• TASK INSTRUCTIONS: Return each line of the records below that contains the word "komutu".

==========

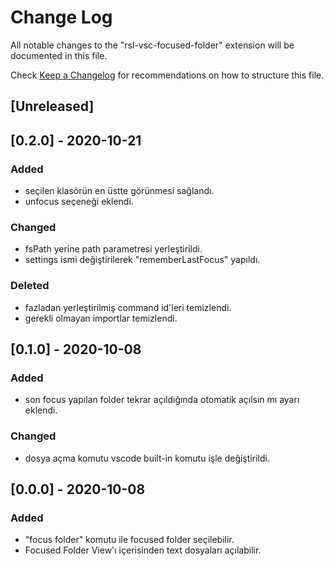 # Change Log

All notable changes to the "rsl-vsc-focused-folder" extension will be documented in this file.

Check [Keep a Changelog](http://keepachangelog.com/) for recommendations on how to structure this file.

## [Unreleased]
## [0.2.0] - 2020-10-21
### Added
- seçilen klasörün en üstte görünmesi sağlandı.
- unfocus seçeneği eklendi.
### Changed
- fsPath yerine path parametresi yerleştirildi.
- settings ismi değiştirilerek "rememberLastFocus" yapıldı.
### Deleted
- fazladan yerleştirilmiş command id'leri temizlendi.
- gerekli olmayan importlar temizlendi.

## [0.1.0] - 2020-10-08
### Added
- son focus yapılan folder tekrar açıldığında otomatik açılsın mı ayarı eklendi.
### Changed
- dosya açma komutu vscode built-in komutu işle değiştirildi.

## [0.0.0] - 2020-10-08
### Added
- "focus folder" komutu ile focused folder seçilebilir.
- Focused Folder View'ı içerisinden text dosyaları açılabilir.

==========

• OUTPUT BELOW:
- dosya açma komutu vscode built-in komutu işle değiştirildi.
- "focus folder" komutu ile focused folder seçilebilir.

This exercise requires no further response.